Material provided -
------------------------------------------------------------

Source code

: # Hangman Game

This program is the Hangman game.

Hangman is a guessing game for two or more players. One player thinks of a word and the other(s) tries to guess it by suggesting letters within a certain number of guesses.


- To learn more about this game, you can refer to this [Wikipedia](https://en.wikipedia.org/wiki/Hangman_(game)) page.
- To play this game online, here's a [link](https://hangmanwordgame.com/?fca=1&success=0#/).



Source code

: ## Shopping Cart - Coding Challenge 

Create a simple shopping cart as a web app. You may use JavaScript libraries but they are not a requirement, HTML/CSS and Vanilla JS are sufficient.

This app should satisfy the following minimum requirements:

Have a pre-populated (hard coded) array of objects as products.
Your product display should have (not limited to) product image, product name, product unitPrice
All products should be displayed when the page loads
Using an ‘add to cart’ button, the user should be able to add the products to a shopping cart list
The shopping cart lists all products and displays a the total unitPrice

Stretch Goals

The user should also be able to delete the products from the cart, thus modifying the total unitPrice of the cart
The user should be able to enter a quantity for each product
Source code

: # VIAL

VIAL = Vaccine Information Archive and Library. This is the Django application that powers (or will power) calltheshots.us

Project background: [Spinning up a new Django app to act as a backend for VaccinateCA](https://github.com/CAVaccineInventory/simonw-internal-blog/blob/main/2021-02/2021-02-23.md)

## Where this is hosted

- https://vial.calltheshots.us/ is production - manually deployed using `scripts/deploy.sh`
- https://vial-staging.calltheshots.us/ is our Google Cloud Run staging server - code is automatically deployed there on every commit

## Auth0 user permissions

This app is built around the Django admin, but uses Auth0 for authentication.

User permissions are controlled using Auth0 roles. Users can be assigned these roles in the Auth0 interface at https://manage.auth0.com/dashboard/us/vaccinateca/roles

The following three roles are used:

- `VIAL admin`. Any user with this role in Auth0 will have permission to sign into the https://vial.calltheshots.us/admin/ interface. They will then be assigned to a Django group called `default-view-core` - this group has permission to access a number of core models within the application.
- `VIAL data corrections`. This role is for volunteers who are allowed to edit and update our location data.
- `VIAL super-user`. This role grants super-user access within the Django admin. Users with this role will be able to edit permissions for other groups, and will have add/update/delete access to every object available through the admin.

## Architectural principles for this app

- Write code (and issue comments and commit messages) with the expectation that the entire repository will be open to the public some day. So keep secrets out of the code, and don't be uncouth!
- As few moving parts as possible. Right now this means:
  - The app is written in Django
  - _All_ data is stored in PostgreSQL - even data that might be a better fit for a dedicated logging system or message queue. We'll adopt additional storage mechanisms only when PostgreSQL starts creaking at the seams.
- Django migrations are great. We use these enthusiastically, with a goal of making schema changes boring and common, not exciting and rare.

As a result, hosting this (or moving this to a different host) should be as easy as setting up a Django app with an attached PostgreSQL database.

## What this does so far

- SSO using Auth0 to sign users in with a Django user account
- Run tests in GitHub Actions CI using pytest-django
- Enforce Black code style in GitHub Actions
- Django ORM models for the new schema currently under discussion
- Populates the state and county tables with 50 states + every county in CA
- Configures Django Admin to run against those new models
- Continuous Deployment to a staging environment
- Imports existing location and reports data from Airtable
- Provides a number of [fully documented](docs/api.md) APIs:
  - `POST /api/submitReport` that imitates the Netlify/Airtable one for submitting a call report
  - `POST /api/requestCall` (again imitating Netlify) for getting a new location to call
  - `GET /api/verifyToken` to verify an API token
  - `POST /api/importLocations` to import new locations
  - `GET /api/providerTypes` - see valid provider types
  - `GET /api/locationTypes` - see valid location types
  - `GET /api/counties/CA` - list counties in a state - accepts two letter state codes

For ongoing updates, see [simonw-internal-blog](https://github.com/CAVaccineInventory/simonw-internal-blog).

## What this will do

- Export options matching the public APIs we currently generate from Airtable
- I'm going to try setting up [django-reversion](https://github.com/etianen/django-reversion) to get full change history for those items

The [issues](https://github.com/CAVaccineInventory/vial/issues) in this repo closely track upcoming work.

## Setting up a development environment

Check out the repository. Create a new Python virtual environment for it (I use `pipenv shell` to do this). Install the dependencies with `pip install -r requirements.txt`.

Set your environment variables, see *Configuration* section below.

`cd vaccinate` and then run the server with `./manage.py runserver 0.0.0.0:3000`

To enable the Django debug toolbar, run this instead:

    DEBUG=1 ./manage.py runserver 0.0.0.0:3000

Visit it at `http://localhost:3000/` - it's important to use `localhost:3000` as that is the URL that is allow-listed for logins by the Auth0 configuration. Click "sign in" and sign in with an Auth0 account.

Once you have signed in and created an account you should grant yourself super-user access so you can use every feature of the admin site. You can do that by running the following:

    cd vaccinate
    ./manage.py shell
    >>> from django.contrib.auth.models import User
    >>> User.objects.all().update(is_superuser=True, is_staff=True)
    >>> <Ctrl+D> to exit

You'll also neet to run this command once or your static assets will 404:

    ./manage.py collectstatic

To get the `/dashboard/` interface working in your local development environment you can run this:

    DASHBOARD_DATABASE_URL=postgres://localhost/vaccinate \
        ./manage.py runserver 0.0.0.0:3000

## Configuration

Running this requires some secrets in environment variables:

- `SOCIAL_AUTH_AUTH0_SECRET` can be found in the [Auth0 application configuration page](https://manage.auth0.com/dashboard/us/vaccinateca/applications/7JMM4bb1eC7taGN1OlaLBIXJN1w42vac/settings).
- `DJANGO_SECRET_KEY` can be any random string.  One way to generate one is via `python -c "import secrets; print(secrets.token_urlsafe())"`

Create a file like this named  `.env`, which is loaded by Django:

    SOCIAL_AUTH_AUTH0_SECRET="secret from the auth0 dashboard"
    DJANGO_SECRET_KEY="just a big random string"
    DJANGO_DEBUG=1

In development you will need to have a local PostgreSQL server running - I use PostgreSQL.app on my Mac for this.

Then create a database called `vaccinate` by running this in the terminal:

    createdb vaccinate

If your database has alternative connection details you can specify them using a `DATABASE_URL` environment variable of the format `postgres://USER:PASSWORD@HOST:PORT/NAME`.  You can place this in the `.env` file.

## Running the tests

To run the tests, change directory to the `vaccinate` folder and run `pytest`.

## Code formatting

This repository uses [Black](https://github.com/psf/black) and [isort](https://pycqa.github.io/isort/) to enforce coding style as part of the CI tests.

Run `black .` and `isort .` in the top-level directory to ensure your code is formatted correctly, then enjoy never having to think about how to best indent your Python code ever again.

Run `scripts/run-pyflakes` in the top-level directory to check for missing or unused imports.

------------------------------------------------------------

Task requirements - From the records, copy every line that has the string "access" in it.

Answer below -
- `VIAL admin`. Any user with this role in Auth0 will have permission to sign into the https://vial.calltheshots.us/admin/ interface. They will then be assigned to a Django group called `default-view-core` - this group has permission to access a number of core models within the application.
- `VIAL super-user`. This role grants super-user access within the Django admin. Users with this role will be able to edit permissions for other groups, and will have add/update/delete access to every object available through the admin.
Once you have signed in and created an account you should grant yourself super-user access so you can use every feature of the admin site. You can do that by running the following:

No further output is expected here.